-- Given entries follows --

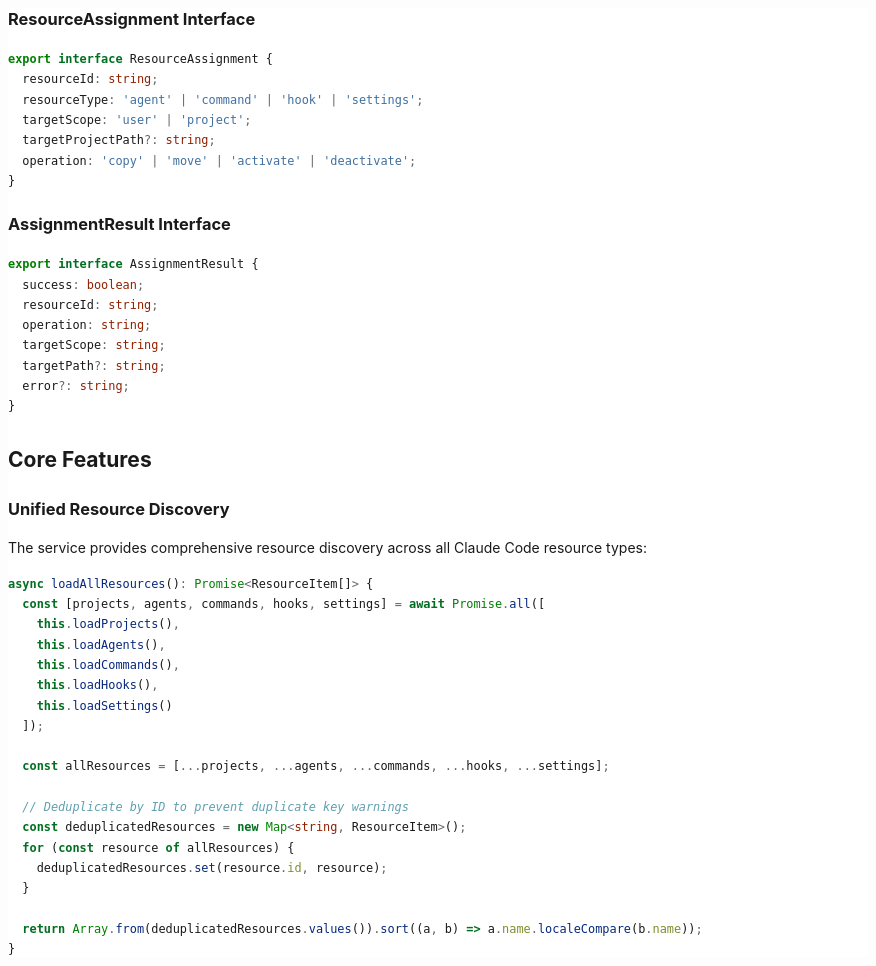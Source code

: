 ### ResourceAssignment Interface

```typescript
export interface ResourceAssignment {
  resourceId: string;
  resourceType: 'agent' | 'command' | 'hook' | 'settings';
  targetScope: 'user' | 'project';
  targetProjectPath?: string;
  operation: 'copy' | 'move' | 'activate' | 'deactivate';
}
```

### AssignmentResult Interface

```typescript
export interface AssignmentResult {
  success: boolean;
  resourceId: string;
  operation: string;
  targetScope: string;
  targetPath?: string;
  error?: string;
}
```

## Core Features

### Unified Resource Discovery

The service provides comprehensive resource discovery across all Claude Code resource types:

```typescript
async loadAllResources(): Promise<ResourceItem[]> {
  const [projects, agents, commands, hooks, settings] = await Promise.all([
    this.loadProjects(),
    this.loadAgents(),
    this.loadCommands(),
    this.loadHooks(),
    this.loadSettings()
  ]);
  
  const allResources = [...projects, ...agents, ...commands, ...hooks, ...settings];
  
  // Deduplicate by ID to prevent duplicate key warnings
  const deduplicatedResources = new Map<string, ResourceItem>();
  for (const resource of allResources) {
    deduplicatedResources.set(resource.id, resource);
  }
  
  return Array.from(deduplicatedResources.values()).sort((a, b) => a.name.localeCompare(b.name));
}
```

-- Given entries concluded --

Lines in the records above that contain the word "targetScope" need to be counted; the reply is that number and nothing else.

* [Task response]
2